→ Work request:
A line below contains "fix alias paths", and a later one contains "fix the property". Repeat both, with every line between them, exactly.

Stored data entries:
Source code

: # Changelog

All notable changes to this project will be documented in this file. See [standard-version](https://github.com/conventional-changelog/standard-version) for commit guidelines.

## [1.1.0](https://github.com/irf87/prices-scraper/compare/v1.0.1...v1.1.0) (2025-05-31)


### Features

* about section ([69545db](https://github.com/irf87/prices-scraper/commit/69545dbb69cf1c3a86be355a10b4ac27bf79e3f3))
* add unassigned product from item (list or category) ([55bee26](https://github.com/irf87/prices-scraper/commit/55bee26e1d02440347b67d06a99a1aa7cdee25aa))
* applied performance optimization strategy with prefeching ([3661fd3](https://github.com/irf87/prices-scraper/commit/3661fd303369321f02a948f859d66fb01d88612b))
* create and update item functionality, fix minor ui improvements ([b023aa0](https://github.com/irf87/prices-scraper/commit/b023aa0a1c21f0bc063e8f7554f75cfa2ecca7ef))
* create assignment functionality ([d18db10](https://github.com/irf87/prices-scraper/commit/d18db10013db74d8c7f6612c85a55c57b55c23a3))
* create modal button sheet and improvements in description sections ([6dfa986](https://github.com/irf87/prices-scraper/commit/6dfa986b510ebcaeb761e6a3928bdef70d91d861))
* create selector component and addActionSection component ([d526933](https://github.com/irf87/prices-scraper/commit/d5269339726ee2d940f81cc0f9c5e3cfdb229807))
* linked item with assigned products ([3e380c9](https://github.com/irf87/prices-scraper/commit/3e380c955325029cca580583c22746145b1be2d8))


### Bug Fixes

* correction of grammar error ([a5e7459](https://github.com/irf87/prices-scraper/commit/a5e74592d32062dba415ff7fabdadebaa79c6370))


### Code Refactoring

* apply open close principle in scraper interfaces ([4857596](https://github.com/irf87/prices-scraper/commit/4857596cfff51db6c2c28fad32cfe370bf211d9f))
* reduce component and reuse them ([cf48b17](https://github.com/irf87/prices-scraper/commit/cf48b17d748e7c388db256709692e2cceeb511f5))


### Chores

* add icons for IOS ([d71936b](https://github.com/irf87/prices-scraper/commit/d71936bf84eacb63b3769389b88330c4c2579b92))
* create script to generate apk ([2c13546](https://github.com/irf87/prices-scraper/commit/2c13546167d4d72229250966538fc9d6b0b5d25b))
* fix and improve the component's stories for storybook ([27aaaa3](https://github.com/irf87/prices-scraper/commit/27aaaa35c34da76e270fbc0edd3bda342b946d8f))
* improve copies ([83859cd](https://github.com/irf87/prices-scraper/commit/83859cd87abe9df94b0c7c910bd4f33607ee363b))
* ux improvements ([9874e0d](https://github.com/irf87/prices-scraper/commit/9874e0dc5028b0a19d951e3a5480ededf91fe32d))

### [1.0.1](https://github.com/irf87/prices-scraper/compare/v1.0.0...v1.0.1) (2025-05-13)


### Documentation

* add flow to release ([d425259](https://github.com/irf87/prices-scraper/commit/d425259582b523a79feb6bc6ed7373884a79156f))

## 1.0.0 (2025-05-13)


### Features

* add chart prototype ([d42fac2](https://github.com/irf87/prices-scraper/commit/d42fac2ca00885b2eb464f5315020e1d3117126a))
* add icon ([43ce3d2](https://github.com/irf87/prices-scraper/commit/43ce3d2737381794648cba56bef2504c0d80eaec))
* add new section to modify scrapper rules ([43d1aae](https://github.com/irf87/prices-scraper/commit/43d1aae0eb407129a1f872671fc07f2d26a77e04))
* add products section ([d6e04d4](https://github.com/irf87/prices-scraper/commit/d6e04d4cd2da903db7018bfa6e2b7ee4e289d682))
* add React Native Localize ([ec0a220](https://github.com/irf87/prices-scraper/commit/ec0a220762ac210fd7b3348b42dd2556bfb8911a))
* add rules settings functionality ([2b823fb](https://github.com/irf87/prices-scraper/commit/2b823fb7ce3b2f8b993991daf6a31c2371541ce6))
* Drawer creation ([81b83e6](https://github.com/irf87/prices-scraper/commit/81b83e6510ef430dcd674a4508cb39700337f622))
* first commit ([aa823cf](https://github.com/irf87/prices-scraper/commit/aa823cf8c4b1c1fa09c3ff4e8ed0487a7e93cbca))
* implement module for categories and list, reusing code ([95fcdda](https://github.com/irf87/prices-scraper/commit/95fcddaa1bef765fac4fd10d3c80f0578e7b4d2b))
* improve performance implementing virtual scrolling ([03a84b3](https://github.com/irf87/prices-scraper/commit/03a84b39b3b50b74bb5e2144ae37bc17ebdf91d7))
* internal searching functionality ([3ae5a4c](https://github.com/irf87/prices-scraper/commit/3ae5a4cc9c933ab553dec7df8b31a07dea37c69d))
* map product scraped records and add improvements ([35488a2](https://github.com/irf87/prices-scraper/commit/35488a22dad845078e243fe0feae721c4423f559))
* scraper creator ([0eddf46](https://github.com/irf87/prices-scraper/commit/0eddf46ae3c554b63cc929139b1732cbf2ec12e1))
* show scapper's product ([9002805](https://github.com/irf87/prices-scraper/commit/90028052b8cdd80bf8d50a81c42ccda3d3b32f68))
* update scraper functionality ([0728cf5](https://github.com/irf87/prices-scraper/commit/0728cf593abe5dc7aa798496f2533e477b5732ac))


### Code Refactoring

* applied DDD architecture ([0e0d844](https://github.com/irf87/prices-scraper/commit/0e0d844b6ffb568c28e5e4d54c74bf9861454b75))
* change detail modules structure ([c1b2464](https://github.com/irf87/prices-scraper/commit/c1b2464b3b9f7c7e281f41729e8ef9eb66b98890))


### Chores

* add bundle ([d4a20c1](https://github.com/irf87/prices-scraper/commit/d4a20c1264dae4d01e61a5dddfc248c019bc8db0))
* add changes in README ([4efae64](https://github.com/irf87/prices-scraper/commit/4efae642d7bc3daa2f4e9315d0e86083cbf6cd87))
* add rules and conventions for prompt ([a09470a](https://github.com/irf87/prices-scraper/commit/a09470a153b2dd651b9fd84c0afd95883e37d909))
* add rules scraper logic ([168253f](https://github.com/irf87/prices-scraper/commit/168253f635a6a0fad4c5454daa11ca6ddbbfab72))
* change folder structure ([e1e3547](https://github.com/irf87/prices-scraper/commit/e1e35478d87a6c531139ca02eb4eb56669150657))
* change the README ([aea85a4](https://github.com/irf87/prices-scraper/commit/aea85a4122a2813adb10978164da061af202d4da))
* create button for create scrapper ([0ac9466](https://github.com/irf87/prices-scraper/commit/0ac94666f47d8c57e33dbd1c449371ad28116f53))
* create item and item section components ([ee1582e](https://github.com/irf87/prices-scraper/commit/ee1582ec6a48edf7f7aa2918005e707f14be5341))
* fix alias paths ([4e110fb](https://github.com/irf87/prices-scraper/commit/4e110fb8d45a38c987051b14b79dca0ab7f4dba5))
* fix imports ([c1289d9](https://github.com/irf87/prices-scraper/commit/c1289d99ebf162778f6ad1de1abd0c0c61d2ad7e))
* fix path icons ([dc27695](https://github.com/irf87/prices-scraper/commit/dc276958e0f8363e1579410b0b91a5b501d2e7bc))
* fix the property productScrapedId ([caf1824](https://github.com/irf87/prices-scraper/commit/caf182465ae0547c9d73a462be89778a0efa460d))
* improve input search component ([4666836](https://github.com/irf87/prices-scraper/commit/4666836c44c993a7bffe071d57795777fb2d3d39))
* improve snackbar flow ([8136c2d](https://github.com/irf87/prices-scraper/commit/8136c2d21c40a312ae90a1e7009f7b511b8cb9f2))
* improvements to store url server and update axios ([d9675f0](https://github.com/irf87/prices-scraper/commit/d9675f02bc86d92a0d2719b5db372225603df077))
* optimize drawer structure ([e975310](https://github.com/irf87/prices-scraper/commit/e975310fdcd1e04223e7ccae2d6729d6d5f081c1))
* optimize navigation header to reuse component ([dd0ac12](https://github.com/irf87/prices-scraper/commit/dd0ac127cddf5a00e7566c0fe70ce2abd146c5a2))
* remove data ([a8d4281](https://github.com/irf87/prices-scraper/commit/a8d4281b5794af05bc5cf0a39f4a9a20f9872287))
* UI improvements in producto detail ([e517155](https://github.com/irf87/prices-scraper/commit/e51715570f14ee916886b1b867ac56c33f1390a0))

→ Written solution:
* fix alias paths ([4e110fb](https://github.com/irf87/prices-scraper/commit/4e110fb8d45a38c987051b14b79dca0ab7f4dba5))
* fix imports ([c1289d9](https://github.com/irf87/prices-scraper/commit/c1289d99ebf162778f6ad1de1abd0c0c61d2ad7e))
* fix path icons ([dc27695](https://github.com/irf87/prices-scraper/commit/dc276958e0f8363e1579410b0b91a5b501d2e7bc))
* fix the property productScrapedId ([caf1824](https://github.com/irf87/prices-scraper/commit/caf182465ae0547c9d73a462be89778a0efa460d))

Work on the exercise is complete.